Earlier versions of this RFC proposed an IoSafe trait, which was meant as a minimally intrusive fix. Feedback from the RFC process led to the development of a new set of types and traits. This has a much larger API surface area, which will take more work to design and review. And it and will require more extensive changes in the crates ecosystem over time. However, early indications are that the new types and traits are easier to understand, and easier and safer to use, and so are a better foundation for the long term.

Earlier versions of IoSafe were called OwnsRaw. It was difficult to find a name for this trait which described exactly what it does, and arguably this is one of the signs that it wasn't the right trait.

Prior art

Most memory-safe programming languages have safe abstractions around raw handles. Most often, they simply avoid exposing the raw handles altogether, such as in C#, Java, and others. Making it unsafe to perform I/O through a given raw handle would let safe Rust have the same guarantees as those effectively provided by such languages.

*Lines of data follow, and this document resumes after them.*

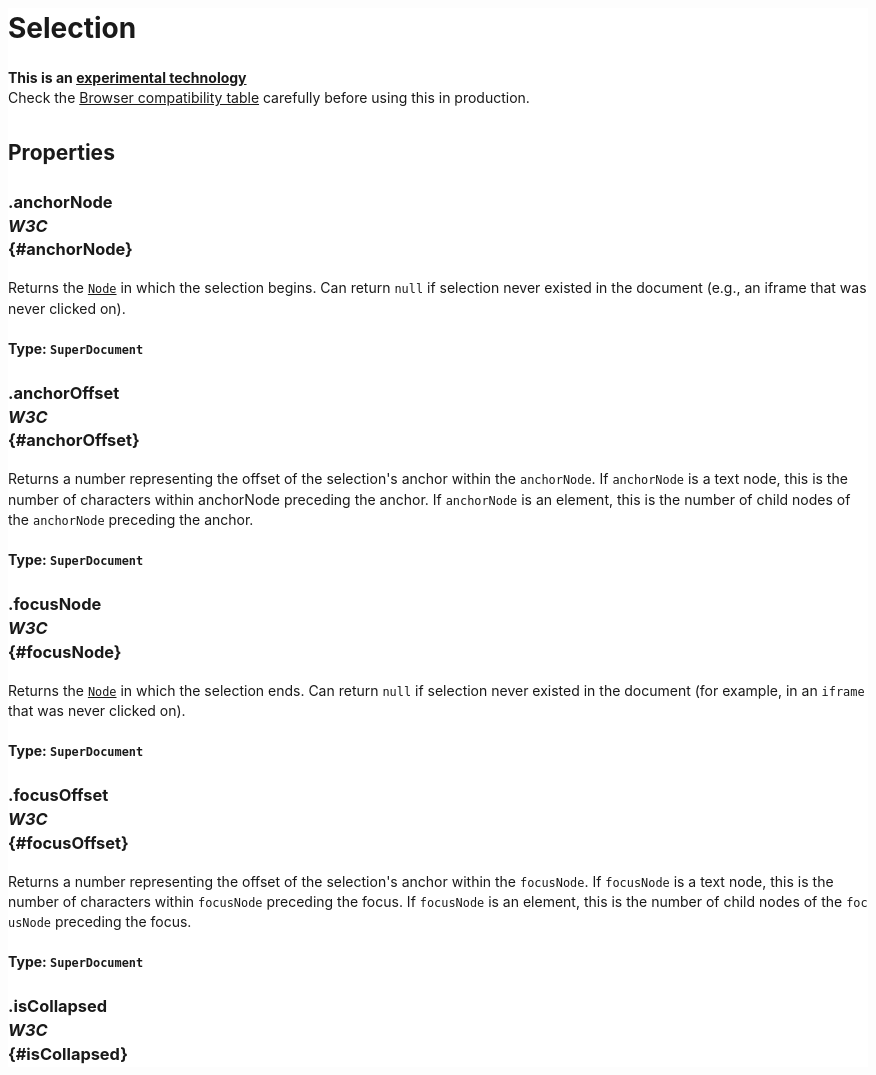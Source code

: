 # Selection

<div class='overview'><strong>This is an <a href="/en-US/docs/MDN/Contribute/Guidelines/Conventions_definitions#Experimental">experimental technology</a></strong><br>Check the <a href="#Browser_compatibility">Browser compatibility table</a> carefully before using this in production.</div>

## Properties

### .anchorNode <div class="specs"><i>W3C</i></div> {#anchorNode}

Returns the <a href="/en-US/docs/Web/API/Node" title="Node is an interface from which various types of DOM API objects inherit, allowing those types to be treated similarly; for example, inheriting the same set of methods, or being testable in the same way."><code>Node</code></a> in which the selection begins. Can return <code>null</code> if selection never existed in the document (e.g., an iframe that was never clicked on).

#### **Type**: `SuperDocument`

### .anchorOffset <div class="specs"><i>W3C</i></div> {#anchorOffset}

Returns a number representing the offset of the selection's anchor within the <code>anchorNode</code>. If <code>anchorNode</code> is a text node, this is the number of characters within anchorNode preceding the anchor. If <code>anchorNode</code> is an element, this is the number of child nodes of the <code>anchorNode</code> preceding the anchor.

#### **Type**: `SuperDocument`

### .focusNode <div class="specs"><i>W3C</i></div> {#focusNode}

Returns the <a href="/en-US/docs/Web/API/Node" title="Node is an interface from which various types of DOM API objects inherit, allowing those types to be treated similarly; for example, inheriting the same set of methods, or being testable in the same way."><code>Node</code></a> in which the selection ends. Can return <code>null</code> if selection never existed in the document (for example, in an <code>iframe</code> that was never clicked on).

#### **Type**: `SuperDocument`

### .focusOffset <div class="specs"><i>W3C</i></div> {#focusOffset}

Returns a number representing the offset of the selection's anchor within the <code>focusNode</code>. If <code>focusNode</code> is a text node, this is the number of characters within <code>focusNode</code> preceding the focus. If <code>focusNode</code> is an element, this is the number of child nodes of the <code>focusNode</code> preceding the focus.

#### **Type**: `SuperDocument`

### .isCollapsed <div class="specs"><i>W3C</i></div> {#isCollapsed}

There are several crates on crates.io providing owning and borrowing file descriptor wrappers. The io-lifetimes README.md's Prior Art section describes these and details how io-lifetimes' similarities and differences with these existing crates in detail. At a high level, these existing crates share the same basic concepts that io-lifetimes uses. All are built around Rust's lifetime and ownership concepts, and confirm that these concepts are a good fit for this problem.

Android has special APIs for detecting improper closes; see rust-lang/rust#74860 for details. The motivation for these APIs also applies to I/O safety here. Android's special APIs use dynamic checks, which enable them to enforce rules across source language boundaries. The I/O safety types and traits proposed here are only aiming to enforce rules within Rust code, so they're able to use Rust's type system to enforce rules at compile time rather than run time.

Unresolved questions

Formalizing ownership

This RFC doesn't define a formal model for raw handle ownership and lifetimes. The rules for raw handles in this RFC are vague about their identity. What does it mean for a resource lifetime to be associated with a handle if the handle is just an integer type? Do all integer types with the same value share that association?

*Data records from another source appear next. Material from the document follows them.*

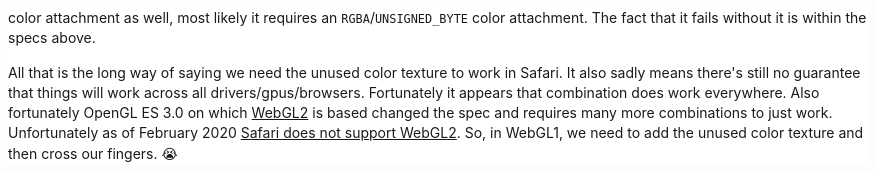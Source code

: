 color attachment as well, most likely it requires an <code>RGBA</code>/<code>UNSIGNED_BYTE</code>
color attachment. The fact that it fails without it is within the specs above.
</p>
<p>All that is the long way of saying we need the unused color texture to work
in Safari. It also sadly means there's still no guarantee that things will work
across all drivers/gpus/browsers. Fortunately it appears that combination does
work everywhere. Also fortunately OpenGL ES 3.0 on which <a href="https://webgl2fundamentals.org">WebGL2</a>
is based changed the spec and requires many more combinations to just work. Unfortunately
as of February 2020 <a href="https://webgl2fundamentals.org/webgl/lessons/webgl-getting-webgl2.html">Safari does not support WebGL2</a>.
So, in WebGL1, we need to add the unused color texture and then cross our fingers. 😭
</p>
</div>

The Rust reference defines undefined behavior for memory in terms of LLVM's pointer aliasing rules; I/O could conceivably need a similar concept of handle aliasing rules. This doesn't seem necessary for present practical needs, but it could be explored in the future.

Future possibilities

Some possible future ideas that could build on this RFC include:

  • Clippy lints warning about common I/O-unsafe patterns.

  • A formal model of ownership for raw handles. One could even imagine extending Miri to catch "use after close" and "use of bogus computed handle" bugs.

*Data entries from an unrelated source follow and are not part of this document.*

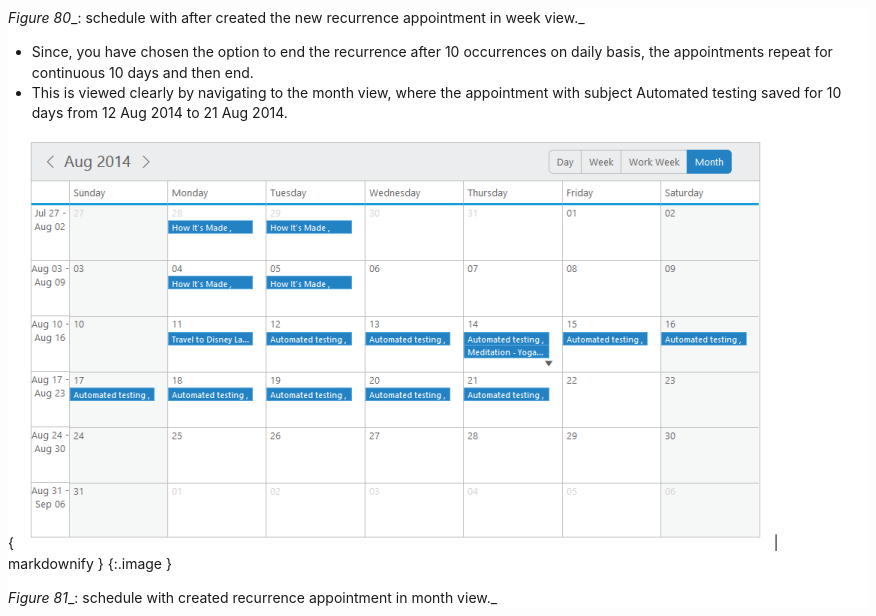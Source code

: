 
_Figure_ _80__: schedule with after created the new recurrence appointment in week view._

* Since, you have chosen the option to end the recurrence after 10 occurrences on daily basis, the appointments repeat for continuous 10 days and then end. 
* This is viewed clearly by navigating to the month view, where the appointment with subject Automated testing saved for 10 days from 12 Aug 2014 to 21 Aug 2014.



{ ![](Appointment_images/Appointment_img32.png) | markdownify }
{:.image }


_Figure_ _81__:  schedule with created recurrence appointment in month view._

  • A fine-grained capability-based security model for Rust, built on the fact that, with this new guarantee, the high-level wrappers around raw handles are unforgeable in safe Rust.

  • There are a few convenience features which can be implemented for types that implement AsFd, Into<OwnedFd>, and/or From<OwnedFd>:

    • A from_into_fd function which takes a Into<OwnedFd> and converts it into a From<OwnedFd>, allowing users to perform this common sequence in a single step.
    • A as_filelike_view::<T>() function returns a View, which contains a temporary instance of T constructed from the contained file descriptor, allowing users to "view" a raw file descriptor as a File, TcpStream, and so on.
  • Portability for simple use cases. Portability in this space isn't easy, since Windows has two different handle types while Unix has one. However, some use cases can treat AsFd and AsHandle similarly, while some other uses can treat AsFd and AsSocket similarly. In these two cases, trivial Filelike and Socketlike abstractions could allow code which works in this way to be generic over Unix and Windows.

    Similar portability abstractions could apply to From<OwnedFd> and Into<OwnedFd>.